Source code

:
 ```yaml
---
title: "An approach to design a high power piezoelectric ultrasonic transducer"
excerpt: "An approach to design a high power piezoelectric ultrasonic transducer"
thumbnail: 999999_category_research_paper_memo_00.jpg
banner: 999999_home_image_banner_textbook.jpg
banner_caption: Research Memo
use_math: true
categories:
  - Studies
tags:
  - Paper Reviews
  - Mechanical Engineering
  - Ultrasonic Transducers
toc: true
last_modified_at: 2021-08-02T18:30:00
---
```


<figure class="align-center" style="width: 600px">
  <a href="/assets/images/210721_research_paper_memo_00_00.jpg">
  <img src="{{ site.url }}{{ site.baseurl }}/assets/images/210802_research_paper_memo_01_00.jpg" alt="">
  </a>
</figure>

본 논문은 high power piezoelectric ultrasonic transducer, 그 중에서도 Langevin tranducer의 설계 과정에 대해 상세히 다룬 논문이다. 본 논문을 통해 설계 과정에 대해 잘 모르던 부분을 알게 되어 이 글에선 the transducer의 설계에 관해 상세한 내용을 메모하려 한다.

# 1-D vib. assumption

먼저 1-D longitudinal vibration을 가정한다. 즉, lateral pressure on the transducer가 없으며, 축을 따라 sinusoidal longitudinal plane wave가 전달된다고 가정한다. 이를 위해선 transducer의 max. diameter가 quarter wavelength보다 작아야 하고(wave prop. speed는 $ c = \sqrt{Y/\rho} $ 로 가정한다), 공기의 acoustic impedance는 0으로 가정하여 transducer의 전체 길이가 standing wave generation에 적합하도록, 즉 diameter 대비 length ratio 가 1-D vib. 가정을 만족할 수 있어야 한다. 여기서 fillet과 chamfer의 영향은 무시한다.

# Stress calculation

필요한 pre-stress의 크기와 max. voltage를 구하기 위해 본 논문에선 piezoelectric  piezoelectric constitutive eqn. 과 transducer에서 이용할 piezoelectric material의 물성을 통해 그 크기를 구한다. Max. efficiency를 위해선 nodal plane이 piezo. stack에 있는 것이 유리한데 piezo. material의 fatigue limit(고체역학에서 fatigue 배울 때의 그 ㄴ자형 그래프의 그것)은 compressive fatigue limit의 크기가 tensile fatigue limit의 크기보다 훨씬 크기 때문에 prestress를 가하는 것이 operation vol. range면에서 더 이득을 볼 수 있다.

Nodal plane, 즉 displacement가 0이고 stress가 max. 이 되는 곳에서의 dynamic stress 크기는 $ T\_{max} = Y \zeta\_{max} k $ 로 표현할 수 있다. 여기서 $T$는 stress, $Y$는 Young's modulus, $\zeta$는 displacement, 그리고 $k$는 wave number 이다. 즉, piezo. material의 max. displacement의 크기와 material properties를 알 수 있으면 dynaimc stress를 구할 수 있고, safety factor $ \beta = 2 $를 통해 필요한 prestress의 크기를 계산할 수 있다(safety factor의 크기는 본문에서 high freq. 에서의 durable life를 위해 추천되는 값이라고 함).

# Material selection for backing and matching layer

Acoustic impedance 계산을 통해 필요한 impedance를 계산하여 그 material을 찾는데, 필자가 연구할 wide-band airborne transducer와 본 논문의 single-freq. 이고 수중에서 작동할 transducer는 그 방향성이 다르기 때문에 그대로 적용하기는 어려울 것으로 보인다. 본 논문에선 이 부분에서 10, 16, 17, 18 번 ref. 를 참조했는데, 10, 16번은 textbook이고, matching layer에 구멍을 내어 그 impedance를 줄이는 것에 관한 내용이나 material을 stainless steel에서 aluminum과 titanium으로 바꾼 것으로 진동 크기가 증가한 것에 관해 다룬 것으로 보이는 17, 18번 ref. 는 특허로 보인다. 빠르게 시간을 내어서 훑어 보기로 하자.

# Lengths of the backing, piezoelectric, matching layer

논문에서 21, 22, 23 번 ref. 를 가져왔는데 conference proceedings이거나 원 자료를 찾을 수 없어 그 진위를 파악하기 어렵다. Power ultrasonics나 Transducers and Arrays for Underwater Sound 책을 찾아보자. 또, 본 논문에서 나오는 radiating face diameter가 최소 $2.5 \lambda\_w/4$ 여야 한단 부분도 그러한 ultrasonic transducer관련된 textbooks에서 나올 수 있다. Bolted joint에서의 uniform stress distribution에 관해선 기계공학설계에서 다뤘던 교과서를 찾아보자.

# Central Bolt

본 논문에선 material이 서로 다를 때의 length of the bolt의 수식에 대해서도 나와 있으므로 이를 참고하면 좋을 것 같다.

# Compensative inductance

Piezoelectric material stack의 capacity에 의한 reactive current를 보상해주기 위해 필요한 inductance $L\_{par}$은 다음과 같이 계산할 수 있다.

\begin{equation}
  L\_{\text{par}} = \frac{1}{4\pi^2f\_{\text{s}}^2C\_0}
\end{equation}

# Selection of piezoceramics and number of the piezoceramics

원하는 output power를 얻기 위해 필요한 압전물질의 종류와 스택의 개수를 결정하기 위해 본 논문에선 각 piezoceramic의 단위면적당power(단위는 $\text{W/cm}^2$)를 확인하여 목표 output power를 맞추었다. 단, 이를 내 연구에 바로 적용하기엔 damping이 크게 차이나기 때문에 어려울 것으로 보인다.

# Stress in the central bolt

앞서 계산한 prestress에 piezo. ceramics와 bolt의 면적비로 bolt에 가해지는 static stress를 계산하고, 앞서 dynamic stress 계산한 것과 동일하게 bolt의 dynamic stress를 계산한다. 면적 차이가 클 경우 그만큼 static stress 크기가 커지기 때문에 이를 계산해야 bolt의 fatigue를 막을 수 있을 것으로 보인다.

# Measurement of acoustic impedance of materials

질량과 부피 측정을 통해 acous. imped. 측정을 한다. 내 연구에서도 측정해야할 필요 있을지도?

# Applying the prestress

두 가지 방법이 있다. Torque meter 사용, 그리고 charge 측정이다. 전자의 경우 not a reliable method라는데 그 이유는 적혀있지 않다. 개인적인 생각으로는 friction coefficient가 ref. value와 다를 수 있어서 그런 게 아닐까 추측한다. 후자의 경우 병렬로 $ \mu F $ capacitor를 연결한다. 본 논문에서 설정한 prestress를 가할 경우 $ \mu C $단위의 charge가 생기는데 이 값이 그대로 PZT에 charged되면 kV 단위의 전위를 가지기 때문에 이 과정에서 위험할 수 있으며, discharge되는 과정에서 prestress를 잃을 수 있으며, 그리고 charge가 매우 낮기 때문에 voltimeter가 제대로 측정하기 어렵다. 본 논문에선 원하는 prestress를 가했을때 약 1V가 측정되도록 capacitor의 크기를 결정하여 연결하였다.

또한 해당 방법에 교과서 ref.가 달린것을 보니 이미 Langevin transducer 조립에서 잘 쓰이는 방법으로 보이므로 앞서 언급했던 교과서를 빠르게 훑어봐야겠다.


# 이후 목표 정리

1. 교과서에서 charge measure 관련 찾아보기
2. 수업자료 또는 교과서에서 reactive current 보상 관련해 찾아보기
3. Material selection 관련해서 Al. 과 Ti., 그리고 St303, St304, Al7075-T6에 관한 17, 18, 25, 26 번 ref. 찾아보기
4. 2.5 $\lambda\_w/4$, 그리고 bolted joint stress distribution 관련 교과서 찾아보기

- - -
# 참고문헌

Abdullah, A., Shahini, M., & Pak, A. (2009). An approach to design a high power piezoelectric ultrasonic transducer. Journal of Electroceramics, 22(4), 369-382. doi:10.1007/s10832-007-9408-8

■ Aim of the exercise:
Go through the lines above and copy any that contain "논문에서".

■ Written response:
논문에서 21, 22, 23 번 ref. 를 가져왔는데 conference proceedings이거나 원 자료를 찾을 수 없어 그 진위를 파악하기 어렵다. Power ultrasonics나 Transducers and Arrays for Underwater Sound 책을 찾아보자. 또, 본 논문에서 나오는 radiating face diameter가 최소 $2.5 \lambda\_w/4$ 여야 한단 부분도 그러한 ultrasonic transducer관련된 textbooks에서 나올 수 있다. Bolted joint에서의 uniform stress distribution에 관해선 기계공학설계에서 다뤘던 교과서를 찾아보자.
두 가지 방법이 있다. Torque meter 사용, 그리고 charge 측정이다. 전자의 경우 not a reliable method라는데 그 이유는 적혀있지 않다. 개인적인 생각으로는 friction coefficient가 ref. value와 다를 수 있어서 그런 게 아닐까 추측한다. 후자의 경우 병렬로 $ \mu F $ capacitor를 연결한다. 본 논문에서 설정한 prestress를 가할 경우 $ \mu C $단위의 charge가 생기는데 이 값이 그대로 PZT에 charged되면 kV 단위의 전위를 가지기 때문에 이 과정에서 위험할 수 있으며, discharge되는 과정에서 prestress를 잃을 수 있으며, 그리고 charge가 매우 낮기 때문에 voltimeter가 제대로 측정하기 어렵다. 본 논문에선 원하는 prestress를 가했을때 약 1V가 측정되도록 capacitor의 크기를 결정하여 연결하였다.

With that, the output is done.